16th March 1933: Franklin Delano Roosevelt (1882 - 1945), the 32nd President of the United States of America (right) leaving the White House, Washington DC, for the Capitol on his inaugural day, with 31st President Herbert Clark Hoover (1874 - 1964) beside him in the limousine. (Topical Press Agency/Getty Images)
16th March 1933: Franklin Delano Roosevelt (1882 – 1945), the 32nd President of the United States of America (right) leaving the White House, Washington DC, for the Capitol on his inaugural day, with 31st President Herbert Clark Hoover (1874 – 1964) beside him in the limousine. (Topical Press Agency/Getty Images)

Ken Whyte, whose lengthy career in Canadian journalism includes stints as editor-in-chief and publisher of Maclean’s, is not the only writer to have become fascinated by Herbert Hoover, 31st president of the United States. But Whyte’s new book, Hoover: An Extraordinary Life in Extraordinary Times, is the first biography to look at the entire long arc of Hoover’s life and to establish his status one of the most consequential Americans of the 20th century. Few other presidents—perhaps only John Quincy Adams and Jimmy Carter—had post-incumbency careers that were more significant than their time in office, and for none but Hoover that was true both before and after his presidency.

Q: You open this 600-page book with a passing mention that you are not a fan of presidential biography. So what brought this on?

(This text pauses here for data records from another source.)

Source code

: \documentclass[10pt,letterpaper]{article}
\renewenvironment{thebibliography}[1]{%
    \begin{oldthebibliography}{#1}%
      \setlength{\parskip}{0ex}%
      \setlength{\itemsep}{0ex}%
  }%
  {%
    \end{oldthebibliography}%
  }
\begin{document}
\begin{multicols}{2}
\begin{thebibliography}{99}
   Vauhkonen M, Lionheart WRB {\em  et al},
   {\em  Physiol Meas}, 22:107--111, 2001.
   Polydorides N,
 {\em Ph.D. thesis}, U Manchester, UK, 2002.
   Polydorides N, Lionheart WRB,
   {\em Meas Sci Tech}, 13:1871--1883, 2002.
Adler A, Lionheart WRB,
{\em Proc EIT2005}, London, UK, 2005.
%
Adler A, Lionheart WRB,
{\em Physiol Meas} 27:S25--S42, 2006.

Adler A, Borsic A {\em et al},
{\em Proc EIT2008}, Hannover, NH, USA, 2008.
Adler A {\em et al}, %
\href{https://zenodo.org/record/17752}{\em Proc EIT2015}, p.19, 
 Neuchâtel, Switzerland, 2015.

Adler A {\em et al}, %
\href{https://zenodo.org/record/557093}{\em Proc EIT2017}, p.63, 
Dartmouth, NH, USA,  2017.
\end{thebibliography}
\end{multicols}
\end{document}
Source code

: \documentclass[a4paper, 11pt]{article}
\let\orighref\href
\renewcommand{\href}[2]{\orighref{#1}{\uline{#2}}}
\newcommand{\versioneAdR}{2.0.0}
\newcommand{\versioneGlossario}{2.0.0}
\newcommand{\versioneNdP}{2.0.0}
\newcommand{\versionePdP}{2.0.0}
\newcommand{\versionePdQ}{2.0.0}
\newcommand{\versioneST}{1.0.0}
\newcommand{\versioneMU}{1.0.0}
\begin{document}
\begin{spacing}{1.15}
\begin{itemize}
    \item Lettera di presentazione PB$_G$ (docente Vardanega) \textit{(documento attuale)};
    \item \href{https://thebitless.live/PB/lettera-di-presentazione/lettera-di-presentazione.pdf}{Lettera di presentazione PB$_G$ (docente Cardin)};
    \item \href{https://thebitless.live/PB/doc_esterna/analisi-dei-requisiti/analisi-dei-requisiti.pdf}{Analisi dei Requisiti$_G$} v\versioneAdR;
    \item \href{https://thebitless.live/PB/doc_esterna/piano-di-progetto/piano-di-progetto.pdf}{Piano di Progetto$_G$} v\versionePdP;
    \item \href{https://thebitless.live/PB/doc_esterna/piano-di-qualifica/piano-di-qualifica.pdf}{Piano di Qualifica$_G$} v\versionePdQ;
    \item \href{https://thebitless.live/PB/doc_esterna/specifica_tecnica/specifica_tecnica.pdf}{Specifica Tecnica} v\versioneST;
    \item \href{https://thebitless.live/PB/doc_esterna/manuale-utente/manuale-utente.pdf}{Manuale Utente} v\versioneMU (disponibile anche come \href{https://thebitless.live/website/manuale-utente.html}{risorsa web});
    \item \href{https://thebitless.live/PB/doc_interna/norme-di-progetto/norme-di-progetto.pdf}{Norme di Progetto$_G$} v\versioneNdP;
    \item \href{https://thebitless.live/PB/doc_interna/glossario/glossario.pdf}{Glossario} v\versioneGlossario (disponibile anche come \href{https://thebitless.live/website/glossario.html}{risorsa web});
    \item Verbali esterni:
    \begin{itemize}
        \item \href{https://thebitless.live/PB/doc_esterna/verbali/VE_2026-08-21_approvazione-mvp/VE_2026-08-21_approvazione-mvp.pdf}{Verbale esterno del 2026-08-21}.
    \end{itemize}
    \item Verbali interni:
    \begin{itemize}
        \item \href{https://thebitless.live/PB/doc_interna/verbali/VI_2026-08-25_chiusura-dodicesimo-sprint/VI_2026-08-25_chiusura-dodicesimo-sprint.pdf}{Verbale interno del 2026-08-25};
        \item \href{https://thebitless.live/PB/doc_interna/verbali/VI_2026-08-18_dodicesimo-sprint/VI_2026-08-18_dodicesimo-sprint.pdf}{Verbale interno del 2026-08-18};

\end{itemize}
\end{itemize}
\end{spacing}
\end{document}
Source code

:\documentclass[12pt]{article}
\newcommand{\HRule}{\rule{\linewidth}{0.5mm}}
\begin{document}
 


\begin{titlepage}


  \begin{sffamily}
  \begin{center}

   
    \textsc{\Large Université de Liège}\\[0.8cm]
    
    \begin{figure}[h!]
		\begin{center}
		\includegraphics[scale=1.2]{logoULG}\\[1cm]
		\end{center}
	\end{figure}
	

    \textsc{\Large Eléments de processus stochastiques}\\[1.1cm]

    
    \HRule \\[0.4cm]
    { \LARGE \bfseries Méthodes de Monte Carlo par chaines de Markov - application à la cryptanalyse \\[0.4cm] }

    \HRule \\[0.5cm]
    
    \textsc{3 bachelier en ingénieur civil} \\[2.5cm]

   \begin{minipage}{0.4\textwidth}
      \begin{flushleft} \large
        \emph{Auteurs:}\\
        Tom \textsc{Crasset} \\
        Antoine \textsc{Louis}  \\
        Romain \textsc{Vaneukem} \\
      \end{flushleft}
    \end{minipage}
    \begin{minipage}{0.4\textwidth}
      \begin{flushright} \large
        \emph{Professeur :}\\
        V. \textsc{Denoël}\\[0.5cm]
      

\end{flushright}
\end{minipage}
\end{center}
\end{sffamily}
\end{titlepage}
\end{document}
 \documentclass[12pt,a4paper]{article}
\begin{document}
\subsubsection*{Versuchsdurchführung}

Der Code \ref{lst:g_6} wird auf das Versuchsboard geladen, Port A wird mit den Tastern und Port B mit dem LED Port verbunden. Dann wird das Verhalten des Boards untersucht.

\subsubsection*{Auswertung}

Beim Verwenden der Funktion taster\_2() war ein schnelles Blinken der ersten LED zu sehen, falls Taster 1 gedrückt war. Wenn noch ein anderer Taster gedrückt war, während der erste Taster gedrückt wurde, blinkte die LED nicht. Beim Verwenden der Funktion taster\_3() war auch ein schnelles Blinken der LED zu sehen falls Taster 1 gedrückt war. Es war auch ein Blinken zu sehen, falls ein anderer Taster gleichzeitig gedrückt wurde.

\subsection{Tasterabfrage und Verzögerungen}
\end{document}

A: Presidential biographies often read like fan fiction. They’re all about finding the epic qualities in the life of “the man who became president,” which makes them fail as biography because you don’t see the character in a human scale. So I’m not a fan. I didn’t want to write a biography of Hoover, I wanted to write a story about him and his adventures in Belgium in the First World War, when he almost singlehandedly fed 10 million people for the duration of the conflict—Schindler’s List on a colossal scale. But everyone I took it to said, “No, no, you have to do the whole life.” So I looked at his life and saw that Hoover was relevant to pretty much everything that happened in the 20th century, from the Great War to the Cold War.

Q: He and Winston Churchill were almost exact contemporaries. Hoover was born three months before Churchill and died three months before him, too. Their lives run in parallel: around the turn of the century, when Churchill is exhilarated about being shot at with no result in the Boer War, Hoover is feared dead in the Boxer Rebellion before emerging from China with dubious but highly lucrative mining concessions. They both live long enough to advise President John Kennedy. 

A: Yes, and they never liked each other. Hoover always felt that Churchill was a little more eager to fight than a leader should be. And a lot more ruthless about it, too. Hoover had a strong humanitarian streak. He was very sensitive to the carnage of the Great War and wanted very much to avoid the second war. The thing about Hoover is you could write a whole book on his humanitarian adventures after the Second World War, too. You could probably write a whole book just on his interventions in Poland after the First World War. He was just so involved and so ubiquitous.

Q: And his mother was a Canadian.

A: From just outside Toronto. But Hoover didn’t emphasize that his maternal line were all loyal to the Queen. He’d spent so much of his own life in England, he was already seen as a suspect or quasi-foreigner himself; if it became noticed that his mother was a British subject he would have had an even more difficult time convincing Americans that he was qualified to be president.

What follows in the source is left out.